# Neofinetia falcata Manjyushage



## Erythrone (Sep 27, 2014)

Bought in 2013. First blooming. I am impressed by the number of flowers on a single fan!




Neofinetia falcata Manjyushage web by Erythrone, on Flickr


----------



## SlipperFan (Sep 27, 2014)

Ohhhh, very sweet!


----------



## eaborne (Sep 27, 2014)

Nice one!


----------



## abax (Sep 27, 2014)

Aaaah, sweet ballet dancers stepping on each other's toes. Lovely.


----------



## Ozpaph (Sep 28, 2014)

very pretty


----------



## MattWoelfsen (Sep 28, 2014)

As others have said, you have a lovely Manjushage 曼珠沙華 ! How does the rest of the plant appear? Are you growing it the traditional way? Thank you for posting.


----------



## Stella (Sep 28, 2014)

This is awesome!!!!!! :drool:


----------



## Erythrone (Sep 28, 2014)

MattWoelfsen said:


> As others have said, you have a lovely Manjushage 曼珠沙華 ! How does the rest of the plant appear? Are you growing it the traditional way? Thank you for posting.

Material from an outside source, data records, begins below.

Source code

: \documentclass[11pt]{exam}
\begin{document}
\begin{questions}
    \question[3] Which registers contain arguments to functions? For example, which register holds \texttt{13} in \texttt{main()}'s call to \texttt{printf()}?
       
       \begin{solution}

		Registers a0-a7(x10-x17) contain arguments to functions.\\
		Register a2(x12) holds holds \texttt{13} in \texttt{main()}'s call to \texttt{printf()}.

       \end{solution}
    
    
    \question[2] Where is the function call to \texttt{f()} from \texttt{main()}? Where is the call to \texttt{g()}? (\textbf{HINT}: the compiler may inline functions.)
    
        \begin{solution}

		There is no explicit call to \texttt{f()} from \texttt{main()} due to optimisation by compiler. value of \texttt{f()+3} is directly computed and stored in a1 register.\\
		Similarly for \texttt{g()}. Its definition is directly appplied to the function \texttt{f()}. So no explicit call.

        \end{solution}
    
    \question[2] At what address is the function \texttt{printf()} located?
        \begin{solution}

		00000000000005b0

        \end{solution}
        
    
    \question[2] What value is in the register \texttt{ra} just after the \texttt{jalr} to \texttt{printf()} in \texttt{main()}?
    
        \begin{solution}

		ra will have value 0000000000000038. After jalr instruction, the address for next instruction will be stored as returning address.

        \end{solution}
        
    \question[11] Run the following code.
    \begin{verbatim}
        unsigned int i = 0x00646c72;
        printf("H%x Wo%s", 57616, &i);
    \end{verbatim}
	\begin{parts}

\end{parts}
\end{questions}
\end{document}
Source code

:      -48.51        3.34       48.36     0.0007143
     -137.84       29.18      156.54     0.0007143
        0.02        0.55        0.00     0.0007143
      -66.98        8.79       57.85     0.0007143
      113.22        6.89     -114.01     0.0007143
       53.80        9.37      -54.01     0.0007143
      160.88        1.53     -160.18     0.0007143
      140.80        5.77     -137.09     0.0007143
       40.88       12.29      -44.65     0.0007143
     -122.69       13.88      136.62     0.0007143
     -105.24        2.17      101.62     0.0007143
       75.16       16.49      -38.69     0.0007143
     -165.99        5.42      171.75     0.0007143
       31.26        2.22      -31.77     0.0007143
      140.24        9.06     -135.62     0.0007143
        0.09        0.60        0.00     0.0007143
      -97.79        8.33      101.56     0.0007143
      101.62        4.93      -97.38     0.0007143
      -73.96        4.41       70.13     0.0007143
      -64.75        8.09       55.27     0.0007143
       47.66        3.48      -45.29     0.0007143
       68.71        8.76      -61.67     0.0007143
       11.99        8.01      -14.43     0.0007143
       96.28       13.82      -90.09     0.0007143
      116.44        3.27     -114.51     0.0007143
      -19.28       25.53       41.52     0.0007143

Matt, it is a single fan. Not very showy by now. It is on grow in sphagnum moss, plastic net pot. I try to repot almost all my Neofs the "tradtionnal" way, but I must admit the results are far from perfect. I am unable to shape a perfect "ball". But it does not really matter to me since the plants are growing well anyway.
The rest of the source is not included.